Prasanna Rajaperumal and Vinoth Chandar will explore a specific problem of ingesting petabytes of data in Uber and why they ended up building an analytical datastore from scratch using Spark. Prasanna will discuss design choices and implementation approaches in building Hoodie to provide near-real-time data ingestion and querying using Spark and HDFS.

Session hashtag: #SFexp4

Prasanna Rajaperumal, Senior Engineer at Uber

About Prasanna

Prasanna Rajaperumal is a senior engineer at Uber, working on building the next generation Uber Data infrastructure. At Uber, he has been building data systems that scale along with Uber’s hyper growth. Over the last 6 months, he has been focussing on building a library that ingests change logs into large HDFS datasets, optimized for analytical workloads.

Over the last 12 years, he has had various roles at small to large companies building data systems.

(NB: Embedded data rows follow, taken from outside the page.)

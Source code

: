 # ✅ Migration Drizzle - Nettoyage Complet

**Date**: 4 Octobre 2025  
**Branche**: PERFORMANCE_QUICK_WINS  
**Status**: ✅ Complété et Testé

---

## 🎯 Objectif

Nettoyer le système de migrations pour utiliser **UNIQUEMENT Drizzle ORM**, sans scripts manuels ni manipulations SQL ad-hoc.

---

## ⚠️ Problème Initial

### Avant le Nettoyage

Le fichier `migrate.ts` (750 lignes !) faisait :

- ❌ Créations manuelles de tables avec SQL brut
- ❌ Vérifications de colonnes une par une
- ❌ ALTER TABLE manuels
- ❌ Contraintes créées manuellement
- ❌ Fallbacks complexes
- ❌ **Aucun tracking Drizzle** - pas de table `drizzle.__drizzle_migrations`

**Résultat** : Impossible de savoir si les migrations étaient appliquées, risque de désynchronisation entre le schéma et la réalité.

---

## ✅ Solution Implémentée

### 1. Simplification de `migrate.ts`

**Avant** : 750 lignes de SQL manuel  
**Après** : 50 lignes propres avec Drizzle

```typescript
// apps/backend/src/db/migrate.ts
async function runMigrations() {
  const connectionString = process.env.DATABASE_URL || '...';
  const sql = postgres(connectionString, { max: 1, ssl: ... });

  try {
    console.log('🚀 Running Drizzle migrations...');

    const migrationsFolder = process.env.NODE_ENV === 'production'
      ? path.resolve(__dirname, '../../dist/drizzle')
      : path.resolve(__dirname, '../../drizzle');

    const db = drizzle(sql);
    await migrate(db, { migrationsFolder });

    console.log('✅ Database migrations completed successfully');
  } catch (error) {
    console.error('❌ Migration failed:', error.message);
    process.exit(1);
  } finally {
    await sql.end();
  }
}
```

Prior to Uber, he was a software engineer in Cloudera working on building out Data Infrastructure for indexing and visualizing customer log files.

Vinoth Chandar, Staff Software Engineer at Uber

About Vinoth

Vinoth is the founding engineer/architect of the data team at Uber, as well as author of many data processing & querying systems at Uber, including “Hoodie”. He has keen interest in unified architectures for data analytics and processing. Previously, Vinoth was the lead on Linkedin’s Voldemort key value store and has also worked on Oracle Database replication engine, HPC, and stream processing.